We made it to 2021! I wanted to write an update to everyone and let you all know how my first semester at Princeton Theological Seminary went. This semester was a challenge for sure. I had to adjust to being a student again after an eight-year break as a scholar. I was also trying to adjust to living in a new city and apartment. Third floor living is nice, except when you need to take the trash out or take in groceries from your car. However, my biggest adjustment by far was isolation.
Isolation can be beneficial at times. We often choose to isolate ourselves with God in times of prayer. After all, Jesus demonstrated for us through his wandering in the wilderness and his prayers in the garden of Gethsemane how when he was truly listening for God’s direction, he was alone. However, as many people across the country have experienced this year with the pandemic, too much isolation can lead to overwhelming feelings of depression. In my case, this was what I experienced. Being in a new apartment in a new city, yet not being able to interact or socialize with anyone except on a screen, was very difficult for me. I’m a people person. If I wasn’t, I probably wouldn’t be pursuing Chaplaincy in the first place. So, to go days on end without physically seeing another person became very difficult for me. It was because of this that I decided to move back home in October. I knew I needed to be around people again for me to be able to fully concentrate on my studies.
Academically, I enjoyed most of my courses. “Introduction to Old Testament” and “Pastor as a Person” were my favorite classes for the semester. Greek has been a struggle, but I am happy to report that I made it through all of my classes for the semester. Again, the hardest part has been not really being able to build connections with fellow seminarians outside of a computer screen. There are no in-person lunch meetings, study groups, or even chapel services for us to bond with. When you are going through such a unique experience as seminary, having people around who have been through the same experiences as you, are invaluable. Most of us feel cheated from our seminary experience, as the only opportunity we have to share and grow with each other is through a screen.

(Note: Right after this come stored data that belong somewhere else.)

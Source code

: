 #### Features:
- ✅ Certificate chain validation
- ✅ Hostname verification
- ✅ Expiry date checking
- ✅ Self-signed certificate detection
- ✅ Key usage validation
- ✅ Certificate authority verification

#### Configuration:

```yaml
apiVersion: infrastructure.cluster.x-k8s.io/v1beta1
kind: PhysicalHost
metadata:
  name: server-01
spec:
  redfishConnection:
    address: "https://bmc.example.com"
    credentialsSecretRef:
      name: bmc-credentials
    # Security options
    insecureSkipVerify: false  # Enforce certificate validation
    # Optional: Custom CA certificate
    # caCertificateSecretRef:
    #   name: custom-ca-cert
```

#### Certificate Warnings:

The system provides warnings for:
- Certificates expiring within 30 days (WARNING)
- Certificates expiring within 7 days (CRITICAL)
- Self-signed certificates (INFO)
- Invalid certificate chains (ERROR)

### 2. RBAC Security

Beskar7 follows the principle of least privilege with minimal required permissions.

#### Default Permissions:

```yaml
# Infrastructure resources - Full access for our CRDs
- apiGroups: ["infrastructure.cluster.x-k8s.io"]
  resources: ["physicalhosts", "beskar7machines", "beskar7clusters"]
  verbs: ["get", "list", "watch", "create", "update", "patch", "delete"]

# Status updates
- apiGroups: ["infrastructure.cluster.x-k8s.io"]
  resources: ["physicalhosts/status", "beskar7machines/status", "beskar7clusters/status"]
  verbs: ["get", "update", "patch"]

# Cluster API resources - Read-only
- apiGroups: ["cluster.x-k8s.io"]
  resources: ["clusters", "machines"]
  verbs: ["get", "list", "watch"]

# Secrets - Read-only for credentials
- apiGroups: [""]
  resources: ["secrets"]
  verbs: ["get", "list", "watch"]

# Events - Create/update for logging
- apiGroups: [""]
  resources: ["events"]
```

As I move into my second semester, I am so thankful at how God has seen me through that dark valley. I am feeling more prepared for the academic expectations and feeling much more confident this time around as I know now that I did it before and can do it again, with God’s help. I am grateful to have learned more about myself as a person and how I can better balance my studies and self-care time. I am most looking forward to my “Resilience, Religion, and Vulnerability” class this semester. I am also excited to begin an internship in care ministry with Woodstown Presbyterian Church. I thank you all for your continued prayers and support through this entire seminary process.